The intercept (≈ 1.19) represents the predicted healthy diet cost when all food prices are zero, which is not realistic but is the mathematical baseline of the model. A 1-PPP-dollar increase in starchy staples raises the healthy diet cost by about 0.40 PPP dollars, holding other prices constant. Animal-source foods have the strongest effect, where a 1-PPP-dollar increase raises total diet cost by about 1.54 PPP dollars. For vegetables (≈ 1.34) and fruits (≈ 1.19), increases in price also lead to meaningful increases in overall diet cost. All predictors have extremely small p-values (p < 0.001), meaning they are statistically significant. The adjusted R² (≈ 0.9987) indicates that about 99.9% of the variation in healthy diet cost is explained by the four food-group prices, suggesting a very strong model fit.

par(mfrow = c(2,2))
plot(model1)

par(mfrow = c(1,1))

The Residuals vs Fitted plot shows a mostly flat pattern without a strong curve, which suggests that the linearity assumption is generally reasonable. The Q–Q plot shows very small deviations from the straight line, indicating that residuals are close to normally distributed, with only mild skewness caused by a few extreme observations. The Scale–Location plot shows slightly uneven spread for higher fitted values, which suggests some mild heteroscedasticity, but nothing severe. The Residuals vs Leverage plot shows a few observations with higher leverage, but none appear to be highly influential or problematic. Overall, the model assumptions are mostly satisfied, and any small departures are expected given real cross-country economic cost differences.

library(car)
## Warning: package 'car' was built under R version 4.5.2
## Loading required package: carData
## Warning: package 'carData' was built under R version 4.5.2
## 
## Attaching package: 'car'
## The following object is masked from 'package:dplyr':
## 
##     recode
vif(model1)
##     Staples AnimalFoods  Vegetables      Fruits 
##   29.668541   24.790242   12.806226    9.457067

The variance inflation factors for Staples, AnimalFoods, Vegetables, and Fruits are all above 9, with Staples and AnimalFoods being the highest. These values show strong multicollinearity among the predictors, meaning some of the food-group prices tend to move together across countries. This inflation can make individual coefficient p-values less reliable, even though the model as a whole still explains healthy diet cost very well. Since the predictors represent different parts of a country’s food system and are naturally related, this level of multicollinearity is expected and does not prevent the model from being useful for understanding how food prices contribute to total diet cost.
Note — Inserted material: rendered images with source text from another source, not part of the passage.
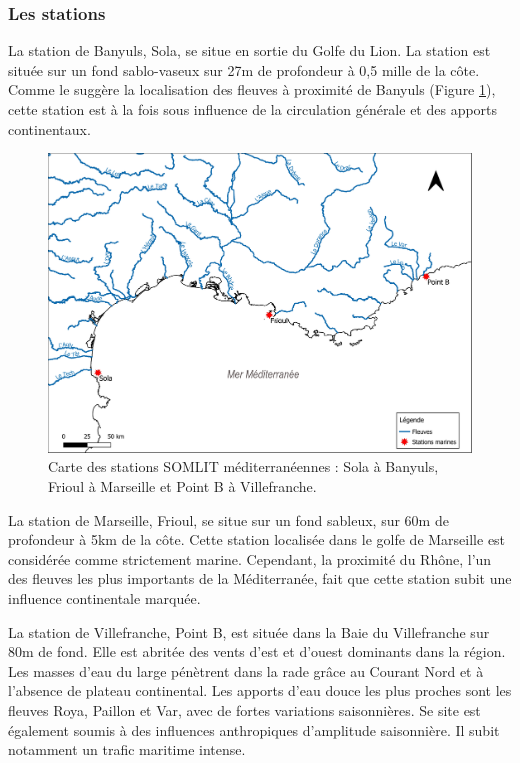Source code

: \documentclass[12pt]{article}
\begin{document}
\subsubsection{Les stations}

La station de Banyuls, Sola, se situe en sortie du Golfe du Lion. La station est située sur un fond sablo-vaseux sur 27m de profondeur à 0,5 mille de la côte. Comme le suggère la localisation des fleuves à proximité de Banyuls (Figure \ref{map}), cette station est à la fois sous influence de la circulation générale et des apports continentaux. 

\begin{figure}
\centering
\includegraphics[width=.7\textwidth]{fig/MM_map.pdf}
\caption{Carte des stations SOMLIT méditerranéennes : Sola à Banyuls, Frioul à Marseille et Point B à Villefranche.}
\label{map}
\end{figure}

La station de Marseille, Frioul, se situe sur un fond sableux, sur 60m de profondeur à 5km de la côte. Cette station localisée dans le golfe de Marseille est considérée comme strictement marine. Cependant, la proximité du Rhône, l’un des fleuves les plus importants de la Méditerranée, fait que cette station subit une influence continentale marquée. 

La station de Villefranche, Point B, est située dans la Baie du Villefranche sur 80m de fond. Elle est abritée des vents d’est et d’ouest dominants dans la région. Les masses d’eau du large pénètrent dans la rade grâce au Courant Nord et à l’absence de plateau continental. Les apports d’eau douce les plus proches sont les fleuves Roya, Paillon et Var, avec de fortes variations saisonnières. Se site est également soumis à des influences anthropiques d’amplitude saisonnière. Il subit notamment un trafic maritime intense. 
\end{document}
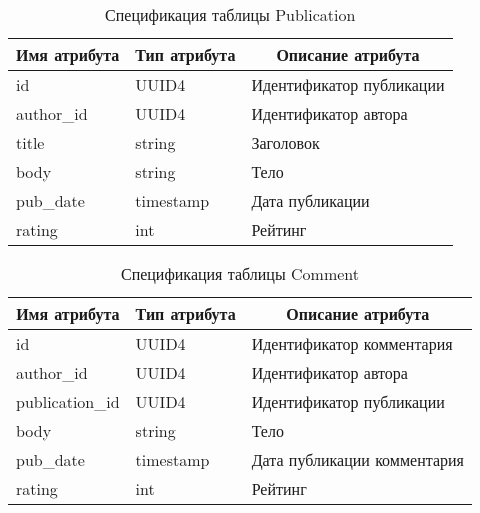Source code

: \documentclass{bmstu-gost-7-32}
\begin{document}
\begin{table}[H]
	\caption{Спецификация таблицы Publication}
	\begin{tabular}{|l|l|l|}
		\hline
		\multicolumn{1}{|c|}{\textbf{Имя атрибута}} & \multicolumn{1}{c|}{\textbf{Тип атрибута}} & \multicolumn{1}{c|}{\textbf{Описание атрибута}} \\ \hline
		id                                          & UUID4                                      & Идентификатор публикации                        \\ \hline
		author\_id                                  & UUID4                                      & Идентификатор автора                            \\ \hline
		title                                       & string                                     & Заголовок                                       \\ \hline
		body                                        & string                                     & Тело                                            \\ \hline
		pub\_date                                   & timestamp                                  & Дата публикации                                 \\ \hline
		rating                                      & int                                        & Рейтинг                                         \\ \hline
	\end{tabular}
\end{table}

\begin{table}[H]
	\caption{Спецификация таблицы Comment}
	\begin{tabular}{|l|l|l|}
		\hline
		\multicolumn{1}{|c|}{\textbf{Имя атрибута}} & \multicolumn{1}{c|}{\textbf{Тип атрибута}} & \multicolumn{1}{c|}{\textbf{Описание атрибута}} \\ \hline
		id                                          & UUID4                                      & Идентификатор комментария                       \\ \hline
		author\_id                                  & UUID4                                      & Идентификатор автора                            \\ \hline
		publication\_id                             & UUID4                                      & Идентификатор публикации                        \\ \hline
		body                                        & string                                     & Тело                                            \\ \hline
		pub\_date                                   & timestamp                                  & Дата публикации комментария                     \\ \hline
		rating                                      & int                                        & Рейтинг                                         \\ \hline
	\end{tabular}
\end{table}
\end{document}
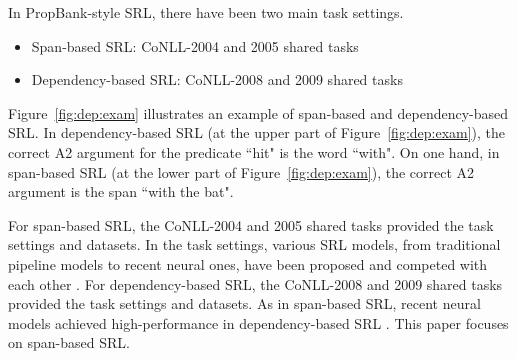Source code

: \documentclass[11pt,a4paper]{article}
\begin{document}
In PropBank-style SRL, there have been two main task settings.
\begin{itemize}
\setlength{\parskip}{0cm} 
\setlength{\itemsep}{0cm} 
\item Span-based SRL: CoNLL-2004 and 2005 shared tasks \cite{carreras:04,carreras:05}
\item Dependency-based SRL:  CoNLL-2008 and 2009 shared tasks \cite{surdeanu:08,hajivc:09}
\end{itemize}

\noindent
Figure~\ref{fig:dep:exam} illustrates an example of span-based and dependency-based SRL.
In dependency-based SRL (at the upper part of Figure~\ref{fig:dep:exam}), the correct A2 argument for the predicate ``hit" is the word ``with".
On one hand, in span-based SRL (at the lower part of Figure~\ref{fig:dep:exam}), the correct A2 argument is the span ``with the bat".

For span-based SRL, the CoNLL-2004 and 2005 shared tasks \cite{carreras:04,carreras:05} provided the task settings and datasets.
In the task settings, various SRL models, from traditional pipeline models to recent neural ones, have been proposed and competed with each other \cite{pradhan:05,he:17,tan:18}.
For dependency-based SRL, the CoNLL-2008 and 2009 shared tasks \cite{surdeanu:08,hajivc:09} provided the task settings and datasets.
As in span-based SRL, recent neural models achieved high-performance in dependency-based SRL \cite{marcheggiani:17a,marcheggiani:17b,he:dep:18,cai:18}.
This paper focuses on span-based SRL.
\end{document}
residuals_model1 <- resid(model1)
rmse_model1 <- sqrt(mean(residuals_model1^2))
rmse_model1
## [1] 65.41529

The RMSE value is approximately 65.4, which represents the average prediction error in PPP dollars per person per day for this model. Although this number is large in absolute terms, it reflects the wide range of food prices across countries, including very high-cost locations that naturally increase prediction variance. RMSE complements the adjusted R² by showing how far predictions tend to be from the true values, and in this case the level of error is acceptable given the real economic diversity in the dataset.

E. Conclusion and Future Directions

This analysis shows that the cost of a healthy diet is strongly related to the prices of staples, animal foods, vegetables, and fruits. All predictors were statistically significant, and increases in any food-group price lead to higher overall diet cost. Animal-source foods had the largest effect, followed by vegetables and fruits. The adjusted R² of about 0.9987 shows that the model explains nearly all of the variation in healthy diet cost, indicating a very strong fit.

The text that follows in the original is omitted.